Lo stile di Danny Boyle è sempre stato contraddistinto da una natura abbastanza roboante, che sottolinea appunto l’amore compiaciuto per lo stile in se stesso, per tutte le sue possibili declinazioni in chiave “sfavillante”. 127 hours non fa eccezione, e tocca anzi uno dei vertici virtuosistici del regista inglese: dagli inconsueti e concitati titoli di testa in split screen ai deliri del protagonista rimasto senz’acqua e senza cibo questo film è una continua sperimentazione, peraltro molto riuscita, su soluzioni visive il più possibile innovative.

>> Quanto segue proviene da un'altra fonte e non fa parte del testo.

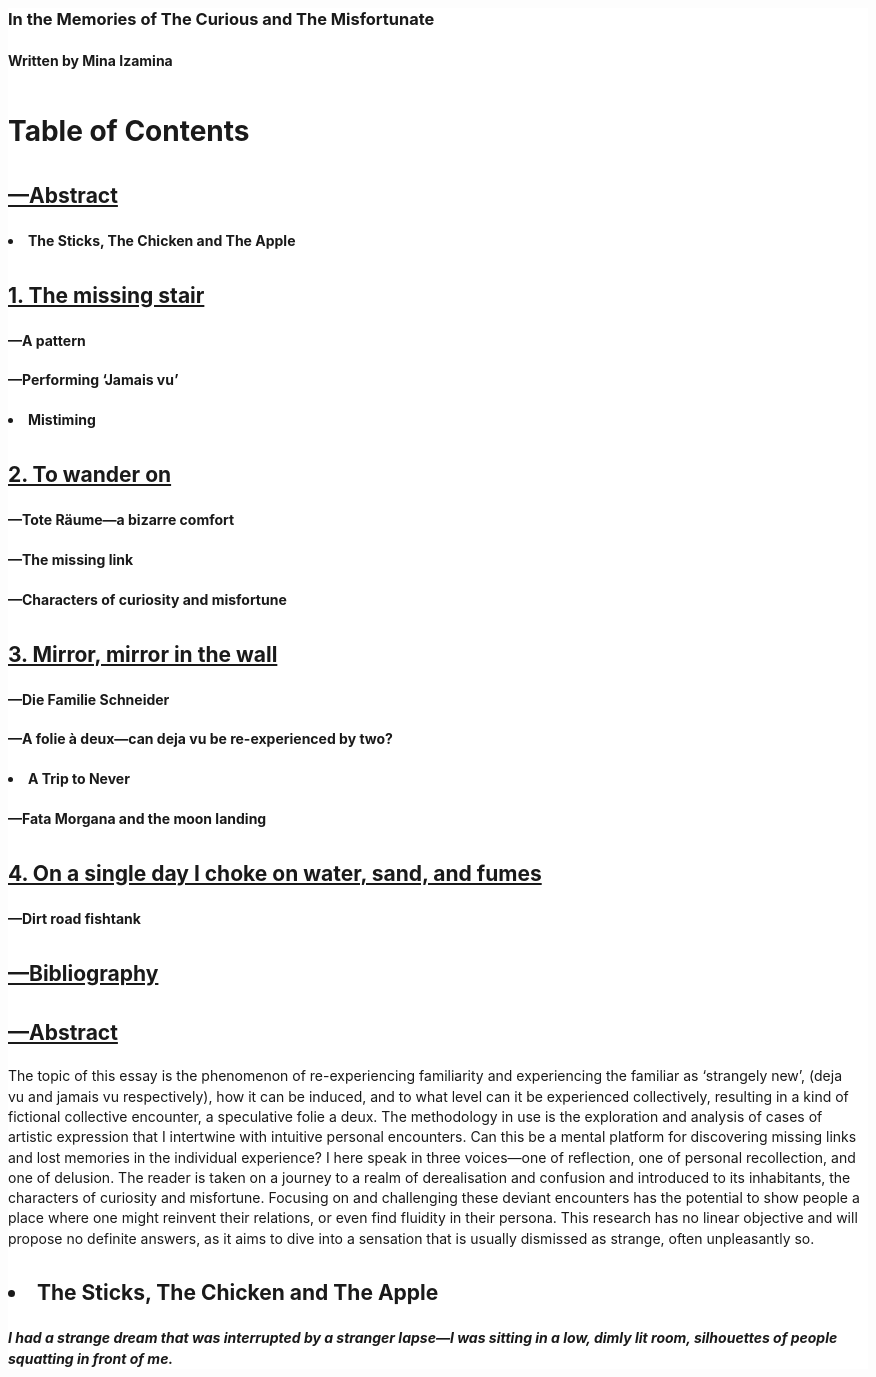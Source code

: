 <h3 id='alper'>In the Memories of The Curious and The Misfortunate</h3>
<h4 id='mina' class=custom-font3>Written by Mina Izamina</h4>

<div id="tocright" class=custom-font3>
    <h1 id=toctext >Table of Contents</h1> 
    <div class="toclist">
        <div id="abstract"><h2><a href="#abs">—Abstract</a></h2></div>  
        <h4><li>The Sticks, The Chicken and The Apple </li></h4>     
        <div id="chapter1">
            <h2><a href="#ch1">1. The missing stair</a></h2>
                <h4>—A pattern </h4>
                <h4>—Performing ‘Jamais vu’ </h4>
                <h4><li>Mistiming</li></h4>
        </div>
        <div id="chapter2">
            <h2><a href="#ch2">2. To wander on</a></h2>
                <h4>—Tote Räume—a bizarre comfort</h4>
                <h4>—The missing link</h4>
                <h4>—Characters of curiosity and misfortune</h4>
        </div>
        <div id="chapter3">
            <h2><a href="#ch3">3. Mirror, mirror in the wall</a></h2>
                <h4>—Die Familie Schneider</h4>
                <h4>—A folie à deux—can deja vu be re-experienced by two?</h4>
                <h4><li>A Trip to Never</li></h4> 
                <h4>—Fata Morgana and the moon landing</h4>
        </div>
        <div id="chapter4">
            <h2><a href="#ch4">4. On a single day I choke on water, sand, and fumes</a></h2>
                <h4>—Dirt road fishtank</h4>
        </div>
        <div id="bibliography"><h2><a href="#bibl">—Bibliography</a></h2></div>
    </div>
    <div class="line-container">
        <div class="line"></div>
        <div class="circle"></div>
    </div>
</div>

<h2 id="abs"><a href="#abstract">—Abstract</a></h2>
<p>The topic of this essay is the phenomenon of re-experiencing familiarity and experiencing the familiar as ‘strangely new’, (deja vu and jamais vu respectively), how it can be induced, and to what level can it be experienced collectively, resulting in a kind of fictional collective encounter, a speculative folie a deux. The methodology in use is the exploration and analysis of cases of artistic expression that I intertwine with intuitive personal encounters. Can this be a mental platform for discovering missing links and lost memories in the individual experience? I here speak in three voices—one of reflection, one of personal recollection, and one of delusion. The reader is taken on a journey to a realm of derealisation and confusion and introduced to its inhabitants, the characters of curiosity and misfortune. Focusing on and challenging these deviant encounters has the potential to show people a place where one might reinvent their relations, or even find fluidity in their persona. This research has no linear objective and will propose no definite answers, as it aims to dive into a sensation that is usually dismissed as strange, often unpleasantly so.</p>
<h2 id='s1'><li>The Sticks, The Chicken and The Apple</li></h2>
<h5>I had a strange dream that was interrupted by a stranger lapse—I was sitting in a low, dimly lit room, silhouettes of people squatting in front of me.</h5>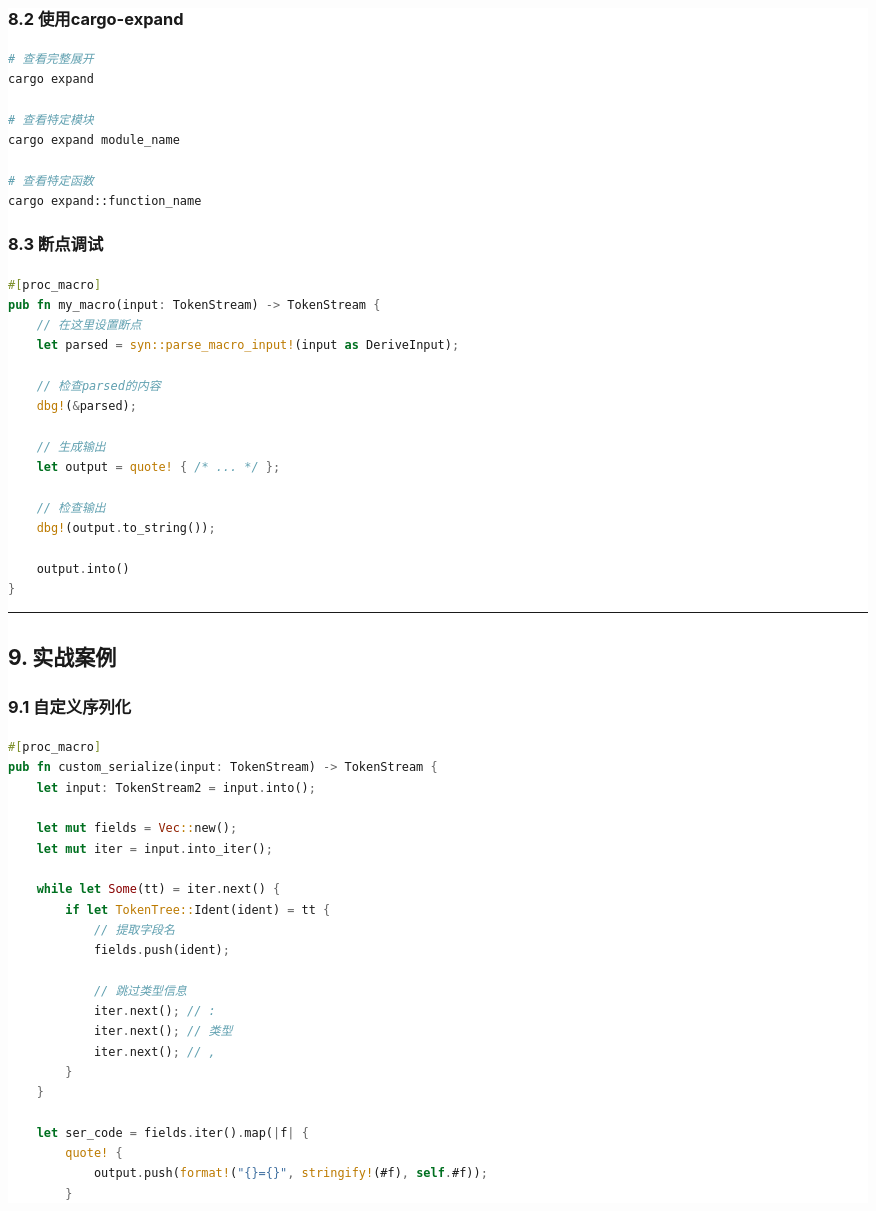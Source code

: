 ### 8.2 使用cargo-expand

```bash
# 查看完整展开
cargo expand

# 查看特定模块
cargo expand module_name

# 查看特定函数
cargo expand::function_name
```

### 8.3 断点调试

```rust
#[proc_macro]
pub fn my_macro(input: TokenStream) -> TokenStream {
    // 在这里设置断点
    let parsed = syn::parse_macro_input!(input as DeriveInput);
    
    // 检查parsed的内容
    dbg!(&parsed);
    
    // 生成输出
    let output = quote! { /* ... */ };
    
    // 检查输出
    dbg!(output.to_string());
    
    output.into()
}
```

---

## 9. 实战案例

### 9.1 自定义序列化

```rust
#[proc_macro]
pub fn custom_serialize(input: TokenStream) -> TokenStream {
    let input: TokenStream2 = input.into();
    
    let mut fields = Vec::new();
    let mut iter = input.into_iter();
    
    while let Some(tt) = iter.next() {
        if let TokenTree::Ident(ident) = tt {
            // 提取字段名
            fields.push(ident);
            
            // 跳过类型信息
            iter.next(); // :
            iter.next(); // 类型
            iter.next(); // ,
        }
    }
    
    let ser_code = fields.iter().map(|f| {
        quote! {
            output.push(format!("{}={}", stringify!(#f), self.#f));
        }
```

L’opera di Boyle si svolge interamente nello stretto canyon in cui Aron è prigioniero, e riesce a fondere benissimo la tensione claustrofobica con i momenti dei ricordi e dei rimpianti che ampliano lo spazio (immaginario) del film. La maggiore originalità di 127 hours sta infatti proprio nei raccordi tra la dimensione attuale del protagonista e il suo progressivo sprofondamento nel deliquio, facendo leva principalmente sull’interpretazione di James Franco, a cui questo film dà modo di cimentarsi in un’insospettabile prova di bravura attoriale. Su tutte svetta la sequenza in cui Aron, riprendendosi con la sua telecamera, instaura un dialogo/intervista televisiva con se stesso in un campo e controcampo che dà la misura sia della capacità dell’attore che dell’inventiva di Danny Boyle.
Oltre al virtuosismo, un’altra cifra stilistica di questo regista è sempre stata l’ironia, soprattutto rivolta verso aberrazioni della società contemporanea quali – appunto – certi programmi televisivi. Ed è notevole come Boyle riesca a rimanere ironico anche in un film come questo, basato su una storia vera quasi del tutto avulsa dalla civilizzazione e incentrata su una lotta tra l’uomo e la natura, tra la finitezza umana e l’immensità imperscrutabile degli eventi del nostro pianeta.
Se qualcosa è possibile rimproverare al regista inglese c’è sicuramente una certa inclinazione al patetismo – largamente espressa in The millionaire - che non manca di incrinare un po’ l’efficacia di questo film durissimo, ma anche molto sentito nel suo rappresentare una vita che non vuole essere spenta a nessun costo. Forse non si sentiva il bisogno di così tanti flasback della bionda fidanzata perduta né delle sequenze strappalacrime col figlio immaginato e desiderato per capire che l’istinto di sopravvivenza è qualcosa che può essere molto toccante. Ma in fondo – pur tra overdose di eroina e arti maciullati – Danny Boyle è sempre stato un romantico.
(127 Hours); Regia: Danny Boyle ; sceneggiatura: Danny Boyle, Simon Beaufoy; fotografia: Anthony Dod Mantle, Enrique Chediak ; montaggio:Jon Harris ; musica: A.R. Rahman; scenografia:Suttirat Larlab ; interpreti: James Franco(Aron), Kate Mara(Kristi), Amber Tamblyn (Megan); produzione:Cloud Eight, Decibel Films, Darlow Smithson ; distribuzione:20th Century Fox Italia ; origine:Stati Uniti - Gran Bretagna ; durata: 94’.